Postby sdho » May 10th, 2016, 2:23 pm

I really don't see the point of pushing the building any farther away. It's already *double* the setback of single-family homes. I'd rather be across the street from attractive, two-story townhomes than an empty, ill-used greenspace.

Connecting 67th seems like it would be nice -- but to what end? The neighborhood to the east won't want additional cut-through motorized traffic. And bike/ped traffic is easily accommodated by the paths that are planned -- although I wish they had a more direct access into the parking lot for bicyclists. And Edina/Hennepin probably wouldn't want another public street connecting so close to Southdale Circle.

Creating a better extension of 68th, however, makes a lot of sense to me.

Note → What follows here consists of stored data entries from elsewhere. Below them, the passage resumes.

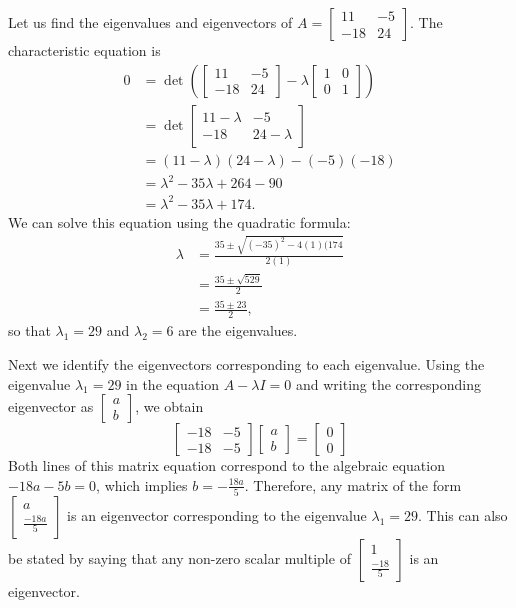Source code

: \documentclass[12pt,letterpaper,twoside]{amsart}
\newcounter{example}
\newcommand{\example}{\bigskip \noindent {\large {\sc Example \arabic{example}:}} \addtocounter{example}{1}}
\newcommand{\I}{\left[ \begin{matrix} 1 & 0 \\ 0 & 1 \end{matrix} \right]}
\newcommand{\startmatrix}{\left[ \begin{matrix}}
\newcommand{\finishmatrix}{\end{matrix} \right]}
\begin{document}
\example Let us find the eigenvalues and eigenvectors of $A = \left[ \begin{matrix} 11 & -5 \\ -18 & 24 \end{matrix} \right]$. The characteristic equation is
\begin{align*}
0 & = \det \left( \left[ \begin{matrix} 11 & -5 \\ -18 & 24 \end{matrix} \right] - \lambda \I \right) \\
& = \det \left[ \begin{matrix} 11-\lambda & -5 \\ -18 & 24-\lambda \end{matrix} \right] \\
& = (11-\lambda)(24-\lambda)-(-5)(-18) \\
& = \lambda^2 - 35 \lambda + 264 -90 \\
& = \lambda^2 -35 \lambda + 174.
\end{align*}
We can solve this equation using the quadratic formula:
\begin{align*}
\lambda & = \frac{35 \pm \sqrt{(-35)^2-4(1)(174}}{2(1)} \\
& = \frac{35 \pm \sqrt{529}}{2} \\
& = \frac{35 \pm 23}{2},
\end{align*}
so that $\lambda_1 = 29$ and $\lambda_2 = 6$ are the eigenvalues.

Next we identify the eigenvectors corresponding to each eigenvalue.  Using the eigenvalue $\lambda_1=29$ in the equation $A-\lambda I=0$ and writing the corresponding eigenvector as $\startmatrix a \\ b \finishmatrix$, we obtain
\[ \startmatrix -18 & -5 \\ -18 & -5 \finishmatrix  \startmatrix a \\ b \finishmatrix = \startmatrix 0 \\ 0 \finishmatrix \]
Both lines of this matrix equation correspond to the algebraic equation $-18a-5b=0$, which implies $b = -\frac{18a}{5}$.  Therefore, any matrix of the form $\startmatrix a \\ \frac{-18a}{5} \finishmatrix$ is an eigenvector corresponding to the eigenvalue $\lambda_1=29$.  This can also be stated by saying that any non-zero scalar multiple of $\startmatrix 1 \\ \frac{-18}{5} \finishmatrix$ is an eigenvector.
\end{document}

I think there might still be resistance to creating motorized access through, but I do like the idea of better continuity. The trouble with the approaches to retail near residential in this era is that the goal seems to have been to remove as close to 100% of the impacts as possible -- regardless of whether the impacts are good or bad. The net result seems to be removing ~95% of the positive impacts, and ~60% of the negative impacts. Having a grocery store, coffee shop, a couple restaurants, etc nearby are all things people *like to have*, all else equal. I can sympathize you don't want car headlights shining in your window. But that's not a reason not to have paths and connectivity to get to the front door.

"18th Ave" through Cedar Point provides a good example of what a future private 68th St might look like -- limited auto access, but sidewalks, decent frontage, etc.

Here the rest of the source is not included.